「おんなのくせになまいきだ」の世界

それを脱する為の過渡期と見ていくしかないのかなぁと。


インドでレイプ被害者の射殺相次ぐ、男2人を逮捕 写真1枚 国際ニュース:AFPBB News
ということで単純に犯罪問題云々というよりは、むしろ『女性の権利』がないがしろにされまくっているインドさんちの過渡期故の生みの苦しみのニュースかなと。
AFPさんちなんかが特に報道に熱心で、同サイトの事件欄なんかを巡回観測しているとよく解りますけども、まぁインドさんちの女性蔑視というか、そもそも人間扱いすらしない権利意識はすごいものがあるわけですよ。
中国とインドに集中する「失われた女性」たち、その背景にあるもの 写真1枚 国際ニュース:AFPBB News
アマルティア・セン先生が言うところの「失われた女性たち」とされる環境におかれる人たちについて。
よく出羽守風に日本のそれを批判する人が居ますけども、そんな日本のそれと比べてすら次元が違うというレベル。
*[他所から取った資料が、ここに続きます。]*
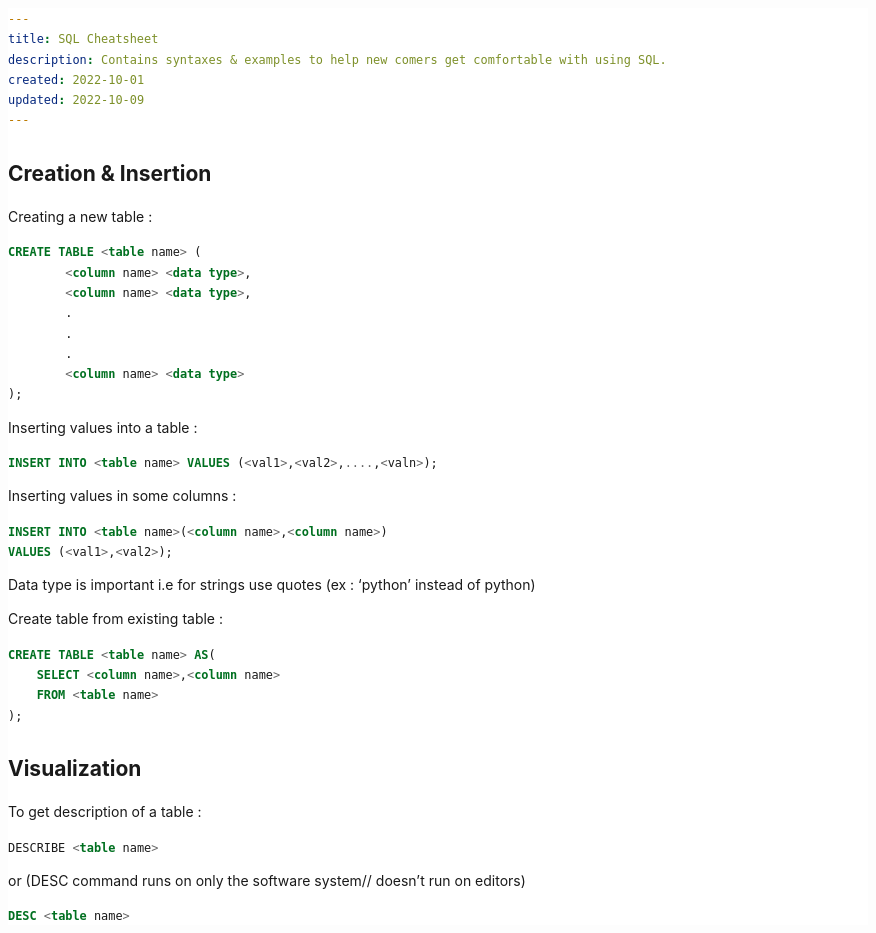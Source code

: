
 ```yaml
---
title: SQL Cheatsheet 
description: Contains syntaxes & examples to help new comers get comfortable with using SQL.
created: 2022-10-01
updated: 2022-10-09
---
```


## Creation & Insertion 
Creating a new table :
```SQL
CREATE TABLE <table name> (
		<column name> <data type>,
		<column name> <data type>,
		.
		.
		.
		<column name> <data type>
);
```

Inserting values into a table :

```SQL
INSERT INTO <table name> VALUES (<val1>,<val2>,....,<valn>);
```
Inserting values in some columns :

```SQL
INSERT INTO <table name>(<column name>,<column name>) 
VALUES (<val1>,<val2>);
```

Data type is important i.e for strings use quotes (ex : ‘python’ instead of python)

Create table from existing table :
```SQL
CREATE TABLE <table name> AS(
	SELECT <column name>,<column name> 
	FROM <table name>
);
```

## Visualization

To get description of a table :

```SQL
DESCRIBE <table name>
```
or (DESC command runs on only the software system// doesn’t run on editors)
```SQL
DESC <table name>
```
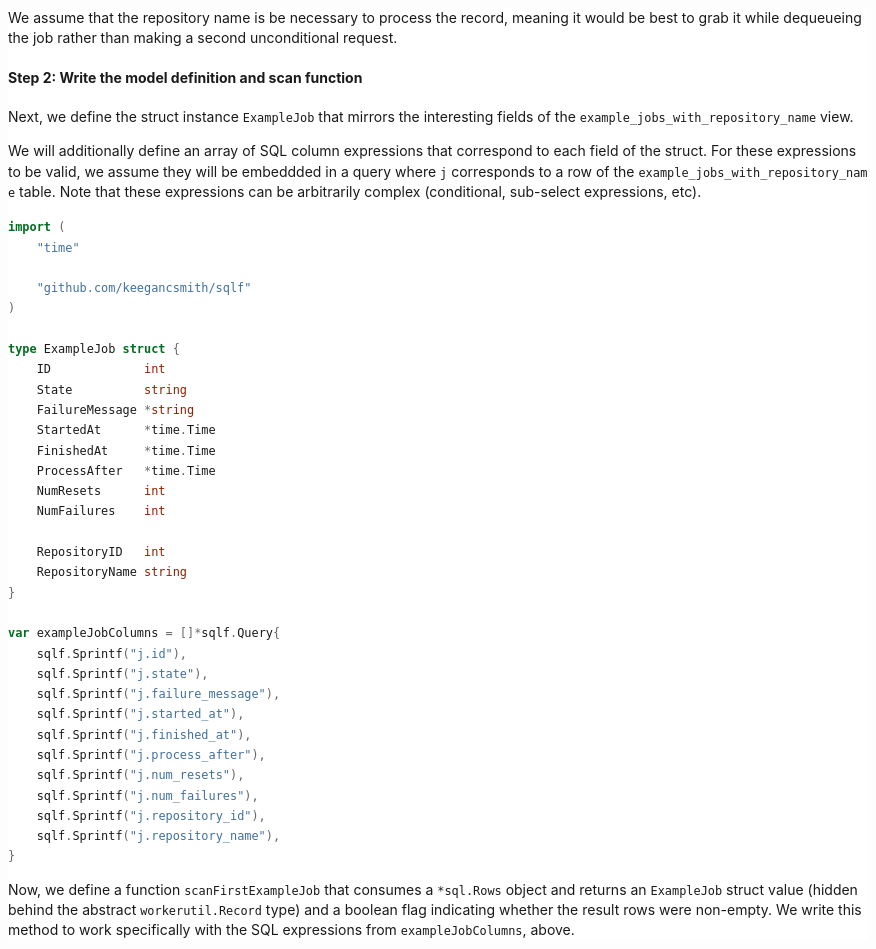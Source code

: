 
We assume that the repository name is be necessary to process the record, meaning it would be best to grab it while dequeueing the job rather than making a second unconditional request.

#### Step 2: Write the model definition and scan function

Next, we define the struct instance `ExampleJob` that mirrors the interesting fields of the `example_jobs_with_repository_name` view.

We will additionally define an array of SQL column expressions that correspond to each field of the struct. For these expressions to be valid, we assume they will be embeddded in a query where `j` corresponds to a row of the `example_jobs_with_repository_name` table. Note that these expressions can be arbitrarily complex (conditional, sub-select expressions, etc).

```go
import (
	"time"

	"github.com/keegancsmith/sqlf"
)

type ExampleJob struct {
	ID             int
	State          string
	FailureMessage *string
	StartedAt      *time.Time
	FinishedAt     *time.Time
	ProcessAfter   *time.Time
	NumResets      int
	NumFailures    int

	RepositoryID   int
	RepositoryName string
}

var exampleJobColumns = []*sqlf.Query{
	sqlf.Sprintf("j.id"),
	sqlf.Sprintf("j.state"),
	sqlf.Sprintf("j.failure_message"),
	sqlf.Sprintf("j.started_at"),
	sqlf.Sprintf("j.finished_at"),
	sqlf.Sprintf("j.process_after"),
	sqlf.Sprintf("j.num_resets"),
	sqlf.Sprintf("j.num_failures"),
	sqlf.Sprintf("j.repository_id"),
	sqlf.Sprintf("j.repository_name"),
}
```

Now, we define a function `scanFirstExampleJob` that consumes a `*sql.Rows` object and returns an `ExampleJob` struct value (hidden behind the abstract `workerutil.Record` type) and a boolean flag indicating whether the result rows were non-empty. We write this method to work specifically with the SQL expressions from `exampleJobColumns`, above.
子供が女の子だったら「よしハズレだ殺そう」というのが農村ではまだそこそこ根付いている社会、というのはホント現代先進社会に生きる私たちからすると既知外な世界であります。

シタプールから約400キロ離れたマウ地区で13日に起きた事件では、レイプ被害者とされる18歳の女性が、同地区のダクシントラ(Dakshin Tola)周辺で2台のバイクに乗った6人の男のグループから銃撃を受け死亡した。地元警察関係者はAFPに対し、男1人を逮捕し、残る容疑者の行方を追っていることを明らかにした。女性は2011年に2人の男による集団レイプ被害に遭ったとされ、この事件に関する判決は今週下される予定だったという。

レイプ容疑者が被害者を脅迫する事例はインドでは珍しくなく、多くの被害者が泣き寝入りを余儀なくされているが、殺人事件に発展するケースはまれだ。(c)AFP

インドでレイプ被害者の射殺相次ぐ、男2人を逮捕 写真1枚 国際ニュース:AFPBB News

今回も言ってしまえば、身も蓋もなくそういう社会だからこそ、の事件でしょう。なんで女をレイプしたくらいで逮捕されなきゃいけないんだ的な逆恨みは、(私たちからすると)死ぬほどバカげた女性蔑視価値観がまずあるからこそ生まれるわけで。観光客なんかもしばしば被害にあうのは、治安問題と言うよりはそもそも女性の扱いという致命的な価値観の相違があるわけですよ。
犯罪を非難するだけでなく、こうした根っこから改善されていかないと、正直どうしようもないよねぇと。


この問題が厄介なのは、それこそ女性の公民権運動から続くお馴染みの風景ではあるんですが、ただ男性たちにだけ偏向があるという点にはないわけですよね。つまり当時にあったように「女性が選挙に行くなんてはしたない」という女性側からの意見も少なからずある、という点がこうした問題の解決を一層難しくしているわけですよ。
そうする理由は様々――本気で信じているのかそれとも無用なトラブルを避けるためだと諦観しているのか――ながら、女なのだから男(父親)に従いなさい、と伝統に従って娘を育てる母親は少なくない。その構図で言えば、悲しいことに女の敵は同じ女でもあったりするのは珍しくない。
かくして伝統は社会的価値観として再生産されていく。


こうした「人間扱いされない女性たち」という問題はもちろんインドだけでなく、サウジなんかを筆頭に中東諸国でも結構当たり前に行われていて、それを改善と私たちが押し付けることにどこまでコミットするか、というのはやっぱり難しい問題なんですよね。
まず間違いなく「こちら」から見ると愚行でしかないそれに、どこまで介入できるか。本気でやればそれこそ『文化』や『文明』の衝突となってしまう以上、やるならば慎重に配慮してやらなければならないわけで。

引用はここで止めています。